RECORDS FOR PROCESSING -
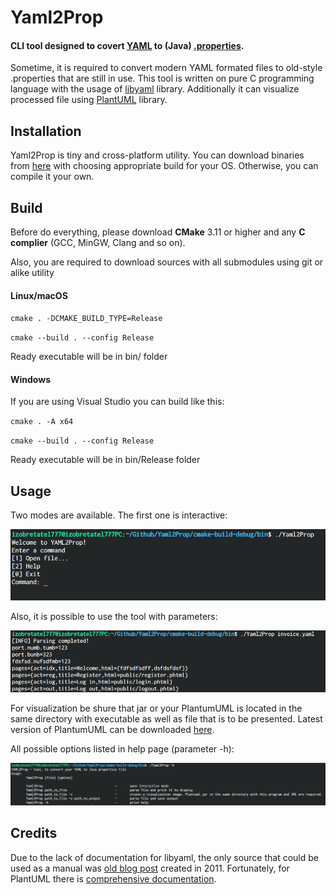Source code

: # Yaml2Prop

#### CLI tool designed to covert [YAML](https://yaml.org/) to (Java) [.properties](https://docs.oracle.com/cd/E23095_01/Platform.93/ATGProgGuide/html/s0204propertiesfileformat01.html).

Sometime, it is required to convert modern YAML formated files to old-style .properties that are still in use. This tool is written on pure C programming language with the usage of [libyaml](https://github.com/yaml/libyaml) library. Additionally it can visualize processed file using [PlantUML](https://github.com/plantuml/plantuml) library.



## Installation

Yaml2Prop is tiny and cross-platform utility. You can download binaries from [here](https://github.com/IZOBRETATEL777/Yaml2Prop/releases) with choosing appropriate build for your OS. Otherwise, you can compile it your own.



## Build

Before do everything, please download **CMake** 3.11 or higher and any **C complier** (GCC, MinGW, Clang and so on).

Also, you are required to download sources with all submodules using git or alike utility

#### Linux/macOS

`cmake . -DCMAKE_BUILD_TYPE=Release`

`cmake --build . --config Release`

Ready executable will be in bin/ folder

#### Windows

If you are using Visual Studio you can build like this:

`cmake . -A x64`

`cmake --build . --config Release`

Ready executable will be in bin/Release folder



## Usage

Two modes are available. The first one is interactive:

![interactive-start](doc/interactive-start.png)

Also, it is possible to use the tool with parameters:

![paramters-start](doc/paramters-start.png)

For visualization be shure that jar or your PlantumUML is located in the same directory with executable as well as file that is to be presented. Latest version of PlantumUML can be downloaded [here](https://github.com/plantuml/plantuml/releases/latest/).

All possible options listed in help page (parameter -h):

![help-menu](doc/help-menu.png)

## Credits

Due to the lack of documentation for libyaml, the only source that could be used as a manual was [old blog post](https://www.wpsoftware.net/andrew/pages/libyaml.html) created in 2011. Fortunately, for PlantUML there is [comprehensive documentation](http://plantuml.com/en/guide).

REQUIREMENT - Take each line in the listing that has the word "interactive" and copy it.

WRITTEN RESPONSE -
Two modes are available. The first one is interactive:
![interactive-start](doc/interactive-start.png)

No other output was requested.